(Rendered images with source text)
◇ ◇ ◇ ◇ ◇

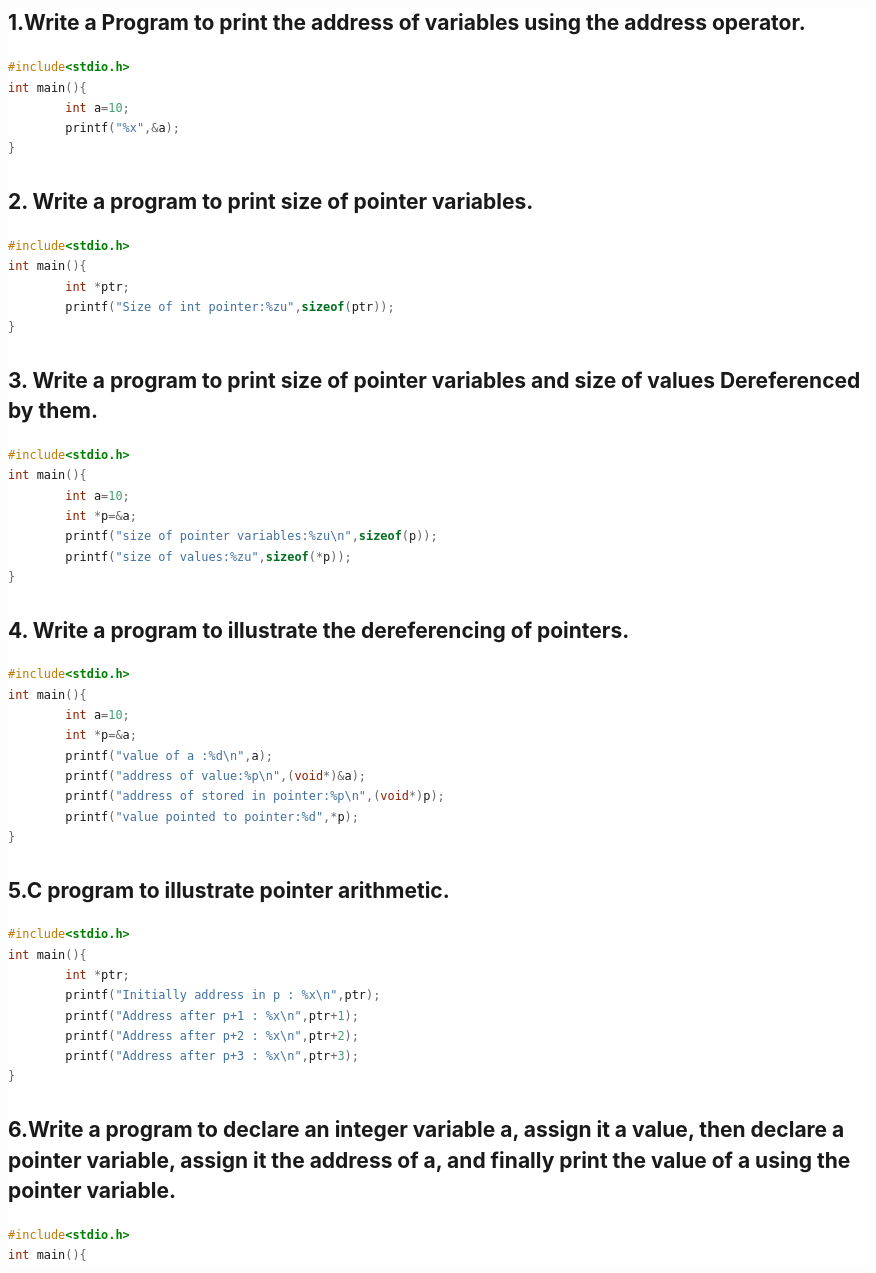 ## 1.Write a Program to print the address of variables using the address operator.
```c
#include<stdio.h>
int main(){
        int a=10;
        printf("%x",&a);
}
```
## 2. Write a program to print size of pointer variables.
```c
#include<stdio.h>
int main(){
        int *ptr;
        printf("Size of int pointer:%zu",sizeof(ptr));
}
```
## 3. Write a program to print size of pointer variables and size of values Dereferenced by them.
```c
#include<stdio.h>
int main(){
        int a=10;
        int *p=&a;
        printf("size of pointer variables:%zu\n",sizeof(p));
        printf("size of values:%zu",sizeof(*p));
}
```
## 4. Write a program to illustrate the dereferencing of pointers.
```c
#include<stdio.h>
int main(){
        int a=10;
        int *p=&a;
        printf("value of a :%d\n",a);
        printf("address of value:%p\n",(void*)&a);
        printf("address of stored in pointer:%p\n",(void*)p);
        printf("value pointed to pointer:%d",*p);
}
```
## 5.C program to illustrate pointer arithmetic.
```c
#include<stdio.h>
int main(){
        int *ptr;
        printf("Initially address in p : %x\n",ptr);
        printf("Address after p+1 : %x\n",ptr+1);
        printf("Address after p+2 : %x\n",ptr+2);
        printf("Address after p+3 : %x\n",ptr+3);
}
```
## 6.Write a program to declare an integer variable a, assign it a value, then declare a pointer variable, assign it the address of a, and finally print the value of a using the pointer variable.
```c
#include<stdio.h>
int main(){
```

◇ ◇ ◇ ◇ ◇

◆ **About this task**
Could all the data above be given again exactly, leaving out its images?

◆ **Written response**
 ## 1.Write a Program to print the address of variables using the address operator.
```c
#include<stdio.h>
int main(){
        int a=10;
        printf("%x",&a);
}
```
## 2. Write a program to print size of pointer variables.
```c
#include<stdio.h>
int main(){
        int *ptr;
        printf("Size of int pointer:%zu",sizeof(ptr));
}
```
## 3. Write a program to print size of pointer variables and size of values Dereferenced by them.
```c
#include<stdio.h>
int main(){
        int a=10;
        int *p=&a;
        printf("size of pointer variables:%zu\n",sizeof(p));
        printf("size of values:%zu",sizeof(*p));
}
```
## 4. Write a program to illustrate the dereferencing of pointers.
```c
#include<stdio.h>
int main(){
        int a=10;
        int *p=&a;
        printf("value of a :%d\n",a);
        printf("address of value:%p\n",(void*)&a);
        printf("address of stored in pointer:%p\n",(void*)p);
        printf("value pointed to pointer:%d",*p);
}
```
## 5.C program to illustrate pointer arithmetic.
```c
#include<stdio.h>
int main(){
        int *ptr;
        printf("Initially address in p : %x\n",ptr);
        printf("Address after p+1 : %x\n",ptr+1);
        printf("Address after p+2 : %x\n",ptr+2);
        printf("Address after p+3 : %x\n",ptr+3);
}
```
## 6.Write a program to declare an integer variable a, assign it a value, then declare a pointer variable, assign it the address of a, and finally print the value of a using the pointer variable.
```c
#include<stdio.h>
int main(){
```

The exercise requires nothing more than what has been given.